The candles are still burning, so is a nation with rage.


A few weeks before a programme was shown reporting what was happening to women in Egypt who went into public places. Gang rape, it said, was happening, including to those going to demonstrate in Tahrir Square on the lack of democracy shown by successive leaders. A response of outrage is resulting, but how this is translated into a climate where women can live without fear remains in need of a solution. Calls for the death penalty on the perpetrators are circulating, including on social media. Revenge and further violence is no solution building the climate of fear and hate in which such acts occur.

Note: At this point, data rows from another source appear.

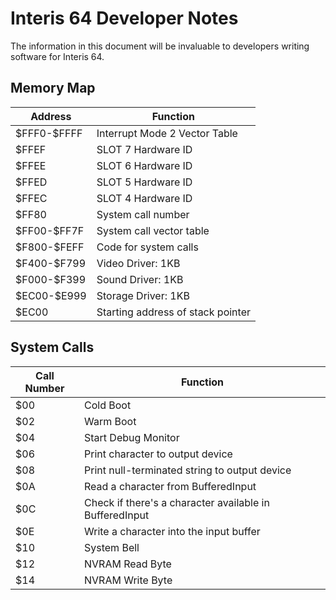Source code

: # Interis 64 Developer Notes

The information in this document will be invaluable to developers writing software for Interis 64.

## Memory Map

| Address      | Function                          |
| ------------ | --------------------------------- |
| \$FFF0-$FFFF | Interrupt Mode 2 Vector Table     |
|        $FFEF | SLOT 7 Hardware ID                |
|        $FFEE | SLOT 6 Hardware ID                |
|        $FFED | SLOT 5 Hardware ID                |
|        $FFEC | SLOT 4 Hardware ID                |
|        $FF80 | System call number                |
| \$FF00-$FF7F | System call vector table          |
| \$F800-$FEFF | Code for system calls             |
| \$F400-$F799 | Video Driver: 1KB                 |
| \$F000-$F399 | Sound Driver: 1KB                 |
| \$EC00-$E999 | Storage Driver: 1KB               |
|        $EC00 | Starting address of stack pointer |


## System Calls

| Call Number | Function                                                |
| ----------- | ------------------------------------------------------- |
|         $00 | Cold Boot                                               |
|         $02 | Warm Boot                                               |
|         $04 | Start Debug Monitor                                     |
|         $06 | Print character to output device                        |
|         $08 | Print null-terminated string to output device           |
|         $0A | Read a character from BufferedInput                     |
|         $0C | Check if there's a character available in BufferedInput |
|         $0E | Write a character into the input buffer                 |
|         $10 | System Bell                                             |
|         $12 | NVRAM Read Byte                                         |
|         $14 | NVRAM Write Byte                                        |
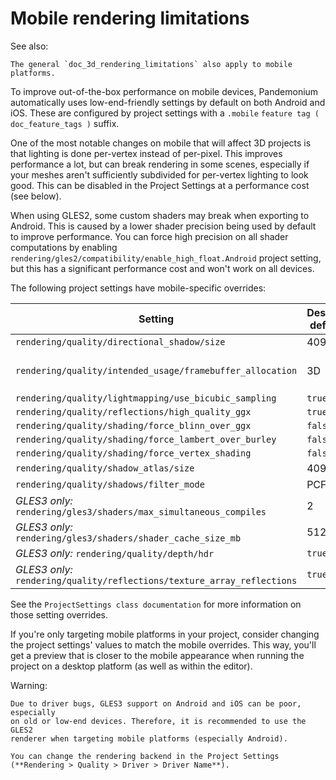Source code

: 

# Mobile rendering limitations

See also:

    The general `doc_3d_rendering_limitations` also apply to mobile platforms.

To improve out-of-the-box performance on mobile devices, Pandemonium automatically uses
low-end-friendly settings by default on both Android and iOS. These are configured
by project settings with a `.mobile` `feature tag ( doc_feature_tags )` suffix.

One of the most notable changes on mobile that will affect 3D projects is that
lighting is done per-vertex instead of per-pixel. This improves performance a
lot, but can break rendering in some scenes, especially if your meshes aren't
sufficiently subdivided for per-vertex lighting to look good. This can be
disabled in the Project Settings at a performance cost (see below).

When using GLES2, some custom shaders may break when exporting to Android. This
is caused by a lower shader precision being used by default to improve
performance. You can force high precision on all shader computations by enabling
`rendering/gles2/compatibility/enable_high_float.Android` project setting, but
this has a significant performance cost and won't work on all devices.

The following project settings have mobile-specific overrides:


| Setting                                                                 | Desktop default | Mobile default     |
|-------------------------------------------------------------------------|-----------------|--------------------|
| `rendering/quality/directional_shadow/size`                             | 4096            | 2048               |
| `rendering/quality/intended_usage/framebuffer_allocation`               | 3D              | 3D Without Effects |
| `rendering/quality/lightmapping/use_bicubic_sampling`                   | `true`          | `false`            |
| `rendering/quality/reflections/high_quality_ggx`                        | `true`          | `false`            |
| `rendering/quality/shading/force_blinn_over_ggx`                        | `false`         | `true`             |
| `rendering/quality/shading/force_lambert_over_burley`                   | `false`         | `true`             |
| `rendering/quality/shading/force_vertex_shading`                        | `false`         | `true`             |
| `rendering/quality/shadow_atlas/size`                                   | 4096            | 2048               |
| `rendering/quality/shadows/filter_mode`                                 | PCF5            | Disabled           |
| *GLES3 only:* `rendering/gles3/shaders/max_simultaneous_compiles`       | 2               | 1                  |
| *GLES3 only:* `rendering/gles3/shaders/shader_cache_size_mb`            | 512             | 128                |
| *GLES3 only:* `rendering/quality/depth/hdr`                             | `true`          | `false`            |
| *GLES3 only:* `rendering/quality/reflections/texture_array_reflections` | `true`          | `false`            |


See the `ProjectSettings class documentation`
for more information on those setting overrides.

If you're only targeting mobile platforms in your project, consider changing the
project settings' values to match the mobile overrides. This way, you'll get a
preview that is closer to the mobile appearance when running the project on a
desktop platform (as well as within the editor).

Warning:


    Due to driver bugs, GLES3 support on Android and iOS can be poor, especially
    on old or low-end devices. Therefore, it is recommended to use the GLES2
    renderer when targeting mobile platforms (especially Android).

    You can change the rendering backend in the Project Settings
    (**Rendering > Quality > Driver > Driver Name**).

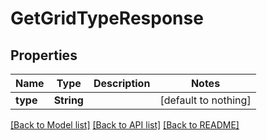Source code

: # GetGridTypeResponse


## Properties
Name | Type | Description | Notes
------------ | ------------- | ------------- | -------------
**type** | **String** |  | [default to nothing]


[[Back to Model list]](../README.md#models) [[Back to API list]](../README.md#api-endpoints) [[Back to README]](../README.md)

The problem is not so far from home as a recent Dispatches programme on sexual exploitation in the UK.
Comment from Delhi:
Over to Delhi:
“I spent most of last night covering the protests in central Delhi. It is a touching sight to see people taking to the streets like this. Yes, there are many logical reasons to question why this one case has become a rallying point. Yes, Dalit women face huge problems, and in Delhi itself a 3-year-old was raped just days after this gangrape. Sometimes it is impossible to ask why one particular instance of a rape or kidnapping or whatever grab the public imagination. But the good thing is it drives greater public awareness and greater responsiveness from the govt. Given the general apathy in India, I’ll grab any opportunity that gets people to introspect on our fraying social fabric and the breakdown in law and order.
The one aspect being overlooked in the current situation is of how dehumanising life has become in India, not just for the poor but even the middle class. People are always under stress, fighting for power, water, sanitation and space. They live in hovels and feel insecure and untrained and unprepared for the challenges of life. They are always being mocked, shouted at and generally disregarded. They are being bombarded with messages (movie, ads) that create desire and ambition but they are not given the tools (education, fair access) with which to pursue even a subsistence lifestyle. So there are growing but inchoate feelings of frustration, inadequacy and resentment.
The situation is the same with the underclass everywhere, but it is more marked in India and covers a much larger portion of the population here.
The blog you sent seems to make a virtue of the govt’s ‘magnanimous’ reaction, when it was forced on them by the people. For all such gestures, the system is too broken to address the core issues eating away at the society contract here.
Perhaps this is part of the process of evolution. I just hope we wake up to the fact that human happiness and dignity is a better pursuit than GDP growth. For example, we really need to stop treating land like a financial asset and start using it to provide better housing, and distribute it to landless farmers. That alone will cure so much of the sickness in our body politic.”